Non-radioactive nucleic acid labeling technologies are routinely used as a safer alternative for DNA and RNA detection needs compared to radiolabeled compounds. Our portfolio offers a range of nucleic acid labeling reagents, including Biotin RNA Labeling Mix, Fluorescein RNA Labeling Mix, and Digoxigenin (DIG) RNA and DNA labeling and detection reagents. Explore our offerings and discover which nucleic acid labeling reagent is best for your workflow needs.

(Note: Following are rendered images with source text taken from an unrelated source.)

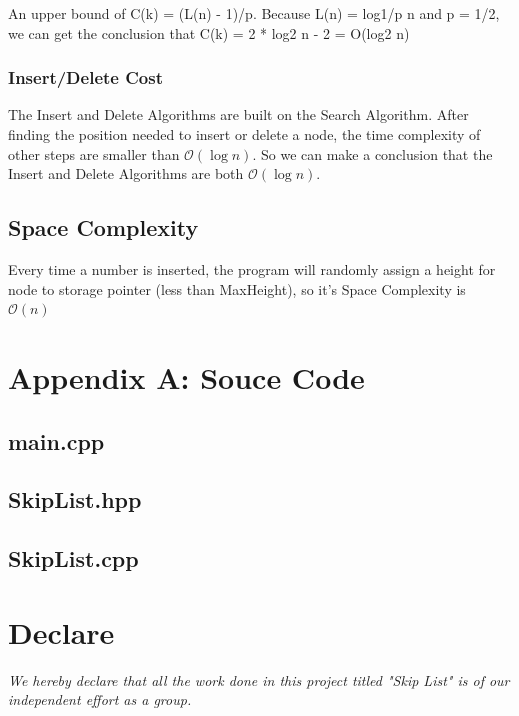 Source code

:\documentclass[10pt,english, openany]{book}
\begin{document}
An upper bound of C(k) = (L(n) - 1)/p. Because L(n) = log1/p n and p = 1/2, we can get the conclusion that C(k) = 2 * log2 n - 2 = O(log2 n)
\subsection{Insert/Delete Cost}
The Insert and Delete Algorithms are built on the Search Algorithm. After finding the position needed to insert or delete a node, the time complexity of other steps are smaller than $\mathcal O(\log n)$. So we can make a conclusion that the Insert and Delete Algorithms are both $\mathcal O(\log n)$.
\section{Space Complexity}
Every time a number is inserted, the program will randomly assign a height for node to storage pointer (less than MaxHeight), so it’s Space Complexity is $\mathcal O(n)$

\pagebreak





\pagebreak

\chapter*{Appendix A: Souce Code}
\section*{main.cpp}
\section*{SkipList.hpp}
\section*{SkipList.cpp}
\pagebreak

\chapter*{Declare}
\textit{We hereby declare that all the work done in this project titled "Skip List" is of our independent effort as a group.}
\end{document}
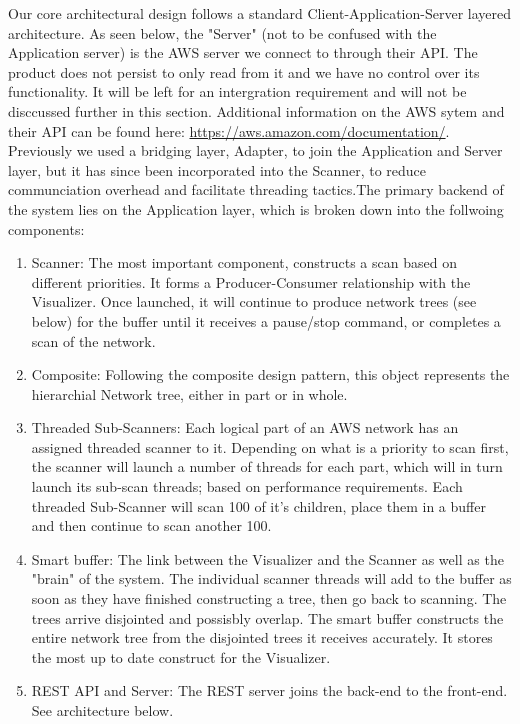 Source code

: \documentclass[hidelinks,a4paper,12pt]{article}
\begin{document}
Our core architectural design follows a standard Client-Application-Server layered architecture. As seen below, the "Server" (not to be confused with the Application server) is the AWS server we connect to through their API. The product does not persist to only read from it and we have no control over its functionality. It will be left for an intergration requirement and will not be disccussed further in this section. Additional information on the AWS sytem and their API can be found here: \url{https://aws.amazon.com/documentation/}. Previously we used a  bridging layer, Adapter, to join the Application and Server layer, but  it has since been incorporated into the Scanner, to reduce communciation overhead and facilitate threading tactics.The primary backend of the system lies on the Application layer, which is broken down into the follwoing components:
\begin{enumerate}  
	\item Scanner: The most important component, constructs a scan based on different priorities. It forms a Producer-Consumer relationship with the Visualizer. Once launched, it will continue to produce network trees (see below) for the buffer until it receives a pause/stop command, or completes a scan of the network. 
	\item Composite:  Following the composite design pattern, this object represents the hierarchial Network tree, either in part or in whole.  
	\item Threaded Sub-Scanners: Each logical part of an AWS network has an assigned threaded scanner to it. Depending on what is a priority to scan first, the scanner will launch a number of threads for each part, which will in turn launch its sub-scan threads; based on performance requirements. Each threaded Sub-Scanner will scan 100 of it's children, place them in a buffer and then continue to scan another 100. 
	\item Smart buffer: The link between the Visualizer and the Scanner as well as the "brain" of the system. The individual scanner threads will add to the buffer as soon as they have finished constructing a tree, then go back to scanning. The trees arrive disjointed and possisbly overlap. The smart buffer constructs the entire network tree from the disjointed trees it receives accurately. It stores the most up to date construct for the Visualizer.
	\item REST API and Server: The REST server joins the back-end to the front-end. See architecture below.
\end{enumerate}
\end{document}
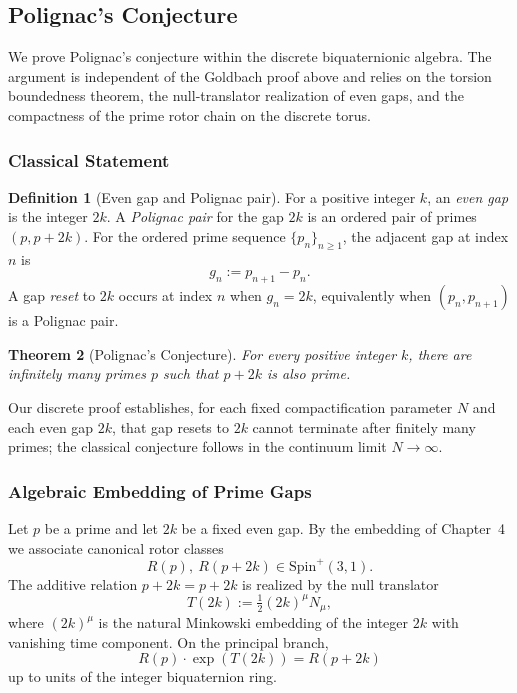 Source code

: \documentclass[dvipdfmx,a4paper]{article}
\newtheorem{theorem}{Theorem}[section]
\theoremstyle{definition}
\newtheorem{definition}[theorem]{Definition}
\theoremstyle{remark}
\begin{document}
\subsection{Polignac's Conjecture}

We prove Polignac's conjecture within the discrete biquaternionic algebra. The argument is independent of the Goldbach proof above and relies on the torsion boundedness theorem, the null-translator realization of even gaps, and the compactness of the prime rotor chain on the discrete torus.

\subsubsection{Classical Statement}

\begin{definition}[Even gap and Polignac pair]
\label{def:polignac-pair}
For a positive integer \( k \), an \emph{even gap} is the integer \( 2k \). A \emph{Polignac pair} for the gap \( 2k \) is an ordered pair of primes \( (p, p + 2k) \). For the ordered prime sequence \( \{p_n\}_{n \geq 1} \), the adjacent gap at index \( n \) is
\[
g_n := p_{n+1} - p_n.
\]
A gap \emph{reset} to \( 2k \) occurs at index \( n \) when \( g_n = 2k \), equivalently when \( (p_n, p_{n+1}) \) is a Polignac pair.
\end{definition}

\begin{theorem}[Polignac's Conjecture]
\label{thm:polignac-classical}
For every positive integer \( k \), there are infinitely many primes \( p \) such that \( p + 2k \) is also prime.
\end{theorem}

Our discrete proof establishes, for each fixed compactification parameter \( N \) and each even gap \( 2k \), that gap resets to \( 2k \) cannot terminate after finitely many primes; the classical conjecture follows in the continuum limit \( N \to \infty \).

\subsubsection{Algebraic Embedding of Prime Gaps}

Let \( p \) be a prime and let \( 2k \) be a fixed even gap. By the embedding of Chapter~4 we associate canonical rotor classes
\[
R(p),\ R(p + 2k) \in \mathrm{Spin}^+(3,1).
\]
The additive relation \( p + 2k = p + 2k \) is realized by the null translator
\[
T(2k) := \tfrac12 (2k)^\mu N_\mu,
\]
where \( (2k)^\mu \) is the natural Minkowski embedding of the integer \( 2k \) with vanishing time component. On the principal branch,
\[
R(p) \cdot \exp(T(2k)) = R(p + 2k)
\]
up to units of the integer biquaternion ring.
\end{document}
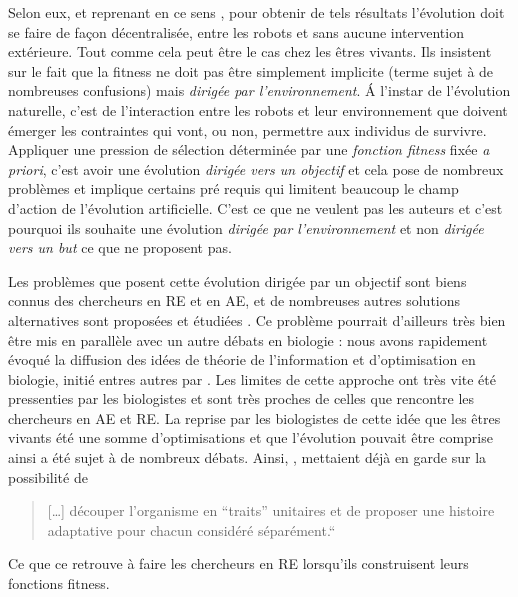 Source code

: Selon eux, et reprenant en ce sens \cite{watson02embodiedevolutiondistributingevolutionaryalgorithmpopulationrobots}, pour obtenir de tels résultats l'évolution doit se faire de façon décentralisée, entre les robots et sans aucune intervention extérieure. Tout comme cela peut être le cas chez les êtres vivants. Ils insistent sur le fait que la fitness ne doit pas être simplement implicite (terme sujet à de nombreuses confusions) mais \emph{dirigée par l'environnement}. \'A l'instar de l'évolution naturelle, c'est de l'interaction entre les robots et leur environnement que doivent émerger les contraintes qui vont, ou non, permettre aux individus de survivre. Appliquer une pression de sélection déterminée par une \emph{fonction fitness} fixée \emph{a priori}, c'est avoir une évolution \emph{dirigée vers un objectif} et cela pose de nombreux problèmes et implique certains pré requis qui limitent beaucoup le champ d'action de l'évolution artificielle. C'est ce que ne veulent pas les auteurs et c'est pourquoi ils souhaite une évolution \emph{dirigée par l'environnement} et non \emph{dirigée vers un but} ce que \cite{watson02embodiedevolutiondistributingevolutionaryalgorithmpopulationrobots} ne proposent pas.

Les problèmes que posent cette évolution dirigée par un objectif sont biens connus des chercheurs en RE et en AE, et de nombreuses autres solutions alternatives sont proposées et étudiées \citep{lehman10efficientlyevolvingprogramsthroughsearchnovelty,lehman2011abandoningobjectivesevolutionthroughthesearchfornoveltyalone,risi2009hownoveltysearchescapesthedeceptivetrapoflearningtolearn,mouret2012encouragingbehavioraldiversityinevolutionaryrobotics}. Ce problème pourrait d'ailleurs très bien être mis en parallèle avec un autre débats en biologie : nous avons rapidement évoqué la diffusion des idées de théorie de l'information et d'optimisation en biologie, initié entres autres par \cite{maynardsmith78optimizationtheoryinevolution}. Les limites de cette approche ont très vite été pressenties par les biologistes et sont très proches de celles que rencontre les chercheurs en AE et RE. La reprise par les biologistes de cette idée que les êtres vivants été une somme d'optimisations et que l'évolution pouvait être comprise ainsi a été sujet à de nombreux débats.
Ainsi, \cite{gould1979spandrelssanmarcopanglossianparadigmcritiqueadaptationistprogramme}, mettaient déjà en garde sur la possibilité de

\begin{quote}
   [\ldots] découper l'organisme en ``traits'' unitaires et de proposer une histoire adaptative pour chacun considéré séparément.``
\end{quote}
Ce que ce retrouve à faire les chercheurs en RE lorsqu'ils construisent leurs fonctions fitness.

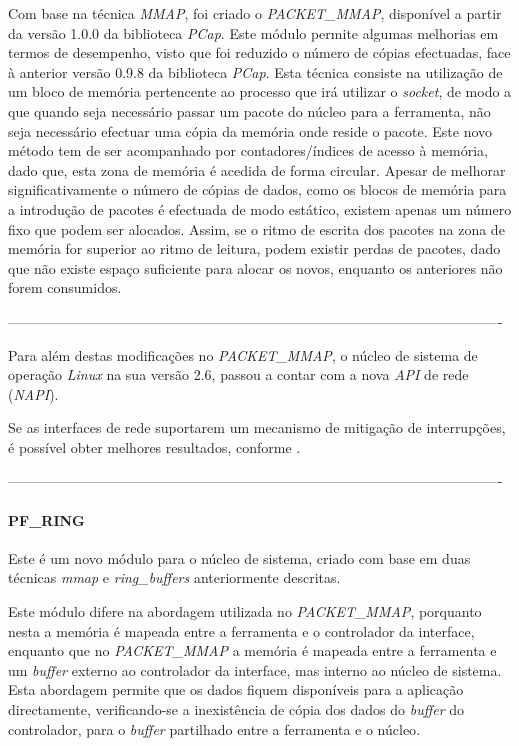 Com base na técnica \textit{MMAP}, foi criado o \textit{PACKET\_MMAP}, disponível a partir da versão 1.0.0 da biblioteca \textit{PCap}.
Este módulo permite algumas melhorias em termos de desempenho, visto que foi reduzido o número de cópias efectuadas, face à anterior versão 0.9.8 da biblioteca \textit{PCap}.
Esta técnica consiste na utilização de um bloco de memória pertencente ao processo que irá utilizar o \textit{socket}, de modo a que quando seja necessário passar um pacote do núcleo para a ferramenta, não seja necessário efectuar uma cópia da memória onde reside o pacote.
Este novo método tem de ser acompanhado por contadores/índices de acesso à memória, dado que, esta zona de memória é acedida de forma circular.
Apesar de melhorar significativamente o número de cópias de dados, como os blocos de memória para a introdução de pacotes é efectuada de modo estático, existem apenas um número fixo que podem ser alocados.
Assim, se o ritmo de escrita dos pacotes na zona de memória for superior ao ritmo de leitura, podem existir perdas de pacotes, dado que não existe espaço suficiente para alocar os novos, enquanto os anteriores não forem consumidos.

----------------------------------------------------------------------------------------------------------

Para além destas modificações no \textit{PACKET\_MMAP}, o núcleo de sistema de operação \textit{Linux} na sua versão 2.6, passou a contar com a nova \textit{API} de rede (\textit{NAPI}).

Se as interfaces de rede suportarem um mecanismo de mitigação de interrupções, é possível obter melhores resultados, conforme \cite{Deri2004}.

----------------------------------------------------------------------------------------------------------

\paragraph*{PF\_RING}

Este é um novo módulo para o núcleo de sistema, criado com base em duas técnicas \textit{mmap} e \textit{ring\_buffers} anteriormente descritas.

Este módulo difere na abordagem utilizada no \textit{PACKET\_MMAP}, porquanto nesta a memória é mapeada entre a ferramenta e o controlador da interface, enquanto que no \textit{PACKET\_MMAP} a memória é mapeada entre a ferramenta e um \textit{buffer} externo ao controlador da interface, mas interno ao núcleo de sistema.
Esta abordagem permite que os dados fiquem disponíveis para a aplicação directamente, verificando-se a inexistência de cópia dos dados do \textit{buffer} do controlador, para o \textit{buffer} partilhado entre a ferramenta e o núcleo\cite{PFRING}.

Digoxigenin (DIG) labeling technology is an ideal alternative to hazardous radioactive isotopes for nucleic acid labeling. Flexibly use colorimetric, luminescent or fluorescent signal detection and achieve high sensitivity with low background in very short exposure times. Use robust procedures and established protocols for low background and a high signal-to-noise ratio. As exclusive distributors of the Roche DIG System, we are committed to providing researchers with the high specificity and sensitivity that they require to detect nucleic acids and enable their next breakthrough. The DIG System offers several benefits:
Specificity: DIG antibodies do not bind to other substrates.
Versatility: Use DIG labeled probes for filters and in situ hybridization.
Proven: Thousands of publications show why DIG is superior to radioactivity.
Safety: Label and detect without the dangers or inconvenience of radioactivity.
For additional information on DIG protocols, reagents, and resources, please visit our DIG Labeling Methods resource page.
Originally based on a steroid isolated from digitalis plants, the only known source of digoxigenin, the DIG system is a powerful tool for nucleic hybridization analysis. Provided the limited natural occurrence of this molecule in nature makes this an ideal labeling molecule as the anti-DIG antibody does not bind to other biological molecules, ensuring high specificity to the target. Once the stabilized nucleic acid hybridizes with the DIG-labeled probe, anti-digoxigenin antibodies coupled with either horseradish peroxidase (HRP) or alkaline phosphatase, rhodamine or fluorescein are used for subsequent chemiluminescent or fluorescent detection.